Work to complete
Output the listing exactly as written, apart from its pictures.

Dataset
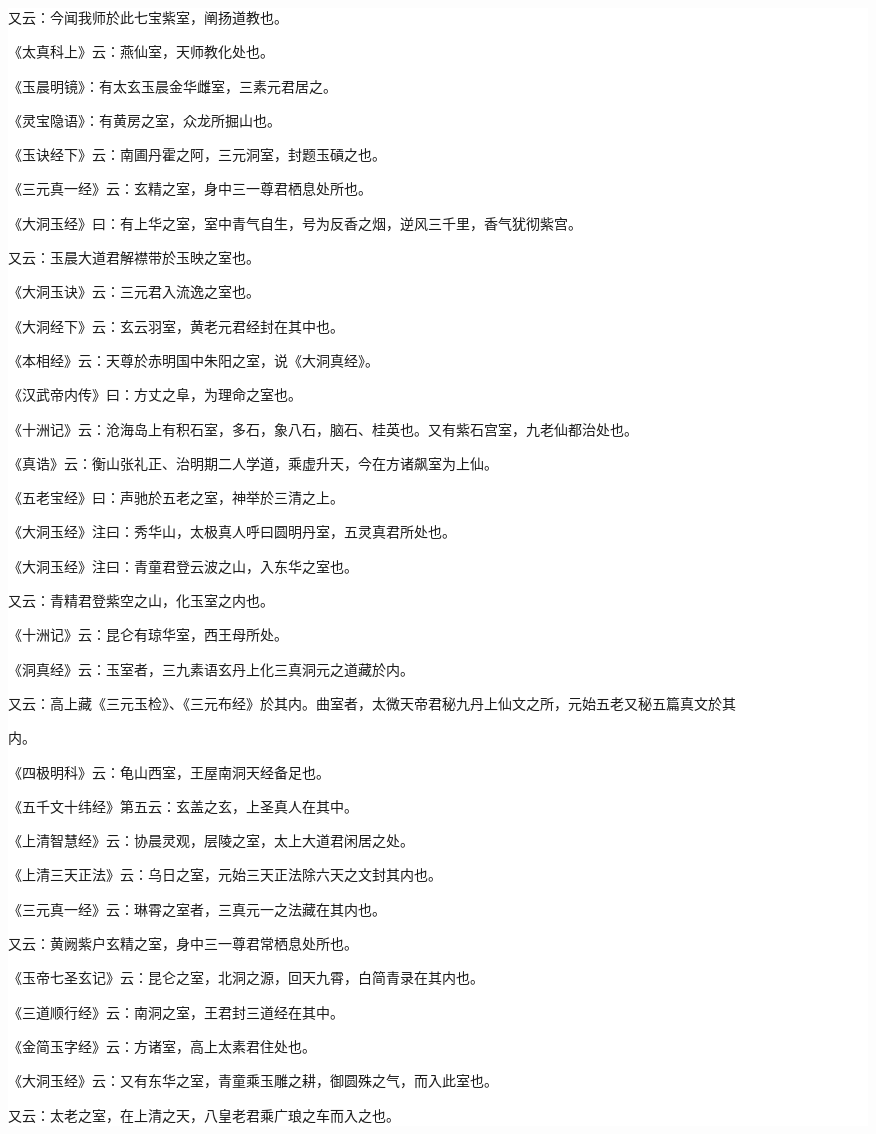 又云：今闻我师於此七宝紫室，阐扬道教也。  

《太真科上》云：燕仙室，天师教化处也。  

《玉晨明镜》：有太玄玉晨金华雌室，三素元君居之。  

《灵宝隐语》：有黄房之室，众龙所掘山也。  

《玉诀经下》云：南圃丹霍之阿，三元洞室，封题玉碽之也。  

《三元真一经》云：玄精之室，身中三一尊君栖息处所也。  

《大洞玉经》曰：有上华之室，室中青气自生，号为反香之烟，逆风三千里，香气犹彻紫宫。  

又云：玉晨大道君解襟带於玉映之室也。  

《大洞玉诀》云：三元君入流逸之室也。  

《大洞经下》云：玄云羽室，黄老元君经封在其中也。  

《本相经》云：天尊於赤明国中朱阳之室，说《大洞真经》。  

《汉武帝内传》曰：方丈之阜，为理命之室也。  

《十洲记》云：沧海岛上有积石室，多石，象八石，脑石、桂英也。又有紫石宫室，九老仙都治处也。  

《真诰》云：衡山张礼正、治明期二人学道，乘虚升天，今在方诸飙室为上仙。  

《五老宝经》曰：声驰於五老之室，神举於三清之上。  

《大洞玉经》注曰：秀华山，太极真人呼曰圆明丹室，五灵真君所处也。  

《大洞玉经》注曰：青童君登云波之山，入东华之室也。  

又云：青精君登紫空之山，化玉室之内也。  

《十洲记》云：昆仑有琼华室，西王母所处。  

《洞真经》云：玉室者，三九素语玄丹上化三真洞元之道藏於内。  

又云：高上藏《三元玉检》、《三元布经》於其内。曲室者，太微天帝君秘九丹上仙文之所，元始五老又秘五篇真文於其  

内。  

《四极明科》云：龟山西室，王屋南洞天经备足也。  

《五千文十纬经》第五云：玄盖之玄，上圣真人在其中。  

《上清智慧经》云：协晨灵观，层陵之室，太上大道君闲居之处。  

《上清三天正法》云：乌日之室，元始三天正法除六天之文封其内也。  

《三元真一经》云：琳霄之室者，三真元一之法藏在其内也。  

又云：黄阙紫户玄精之室，身中三一尊君常栖息处所也。  

《玉帝七圣玄记》云：昆仑之室，北洞之源，回天九霄，白简青录在其内也。  

《三道顺行经》云：南洞之室，王君封三道经在其中。  

《金简玉字经》云：方诸室，高上太素君住处也。  

《大洞玉经》云：又有东华之室，青童乘玉雕之耕，御圆殊之气，而入此室也。  

又云：太老之室，在上清之天，八皇老君乘广琅之车而入之也。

Output of the task
 又云：今闻我师於此七宝紫室，阐扬道教也。  

《太真科上》云：燕仙室，天师教化处也。  

《玉晨明镜》：有太玄玉晨金华雌室，三素元君居之。  

《灵宝隐语》：有黄房之室，众龙所掘山也。  

《玉诀经下》云：南圃丹霍之阿，三元洞室，封题玉碽之也。  

《三元真一经》云：玄精之室，身中三一尊君栖息处所也。  

《大洞玉经》曰：有上华之室，室中青气自生，号为反香之烟，逆风三千里，香气犹彻紫宫。  

又云：玉晨大道君解襟带於玉映之室也。  

《大洞玉诀》云：三元君入流逸之室也。  

《大洞经下》云：玄云羽室，黄老元君经封在其中也。  

《本相经》云：天尊於赤明国中朱阳之室，说《大洞真经》。  

《汉武帝内传》曰：方丈之阜，为理命之室也。  

《十洲记》云：沧海岛上有积石室，多石，象八石，脑石、桂英也。又有紫石宫室，九老仙都治处也。  

《真诰》云：衡山张礼正、治明期二人学道，乘虚升天，今在方诸飙室为上仙。  

《五老宝经》曰：声驰於五老之室，神举於三清之上。  

《大洞玉经》注曰：秀华山，太极真人呼曰圆明丹室，五灵真君所处也。  

《大洞玉经》注曰：青童君登云波之山，入东华之室也。  

又云：青精君登紫空之山，化玉室之内也。  

《十洲记》云：昆仑有琼华室，西王母所处。  

《洞真经》云：玉室者，三九素语玄丹上化三真洞元之道藏於内。  

又云：高上藏《三元玉检》、《三元布经》於其内。曲室者，太微天帝君秘九丹上仙文之所，元始五老又秘五篇真文於其  

内。  

《四极明科》云：龟山西室，王屋南洞天经备足也。  

《五千文十纬经》第五云：玄盖之玄，上圣真人在其中。  

《上清智慧经》云：协晨灵观，层陵之室，太上大道君闲居之处。  

《上清三天正法》云：乌日之室，元始三天正法除六天之文封其内也。  

《三元真一经》云：琳霄之室者，三真元一之法藏在其内也。  

又云：黄阙紫户玄精之室，身中三一尊君常栖息处所也。  

《玉帝七圣玄记》云：昆仑之室，北洞之源，回天九霄，白简青录在其内也。  

《三道顺行经》云：南洞之室，王君封三道经在其中。  

《金简玉字经》云：方诸室，高上太素君住处也。  

《大洞玉经》云：又有东华之室，青童乘玉雕之耕，御圆殊之气，而入此室也。  

又云：太老之室，在上清之天，八皇老君乘广琅之车而入之也。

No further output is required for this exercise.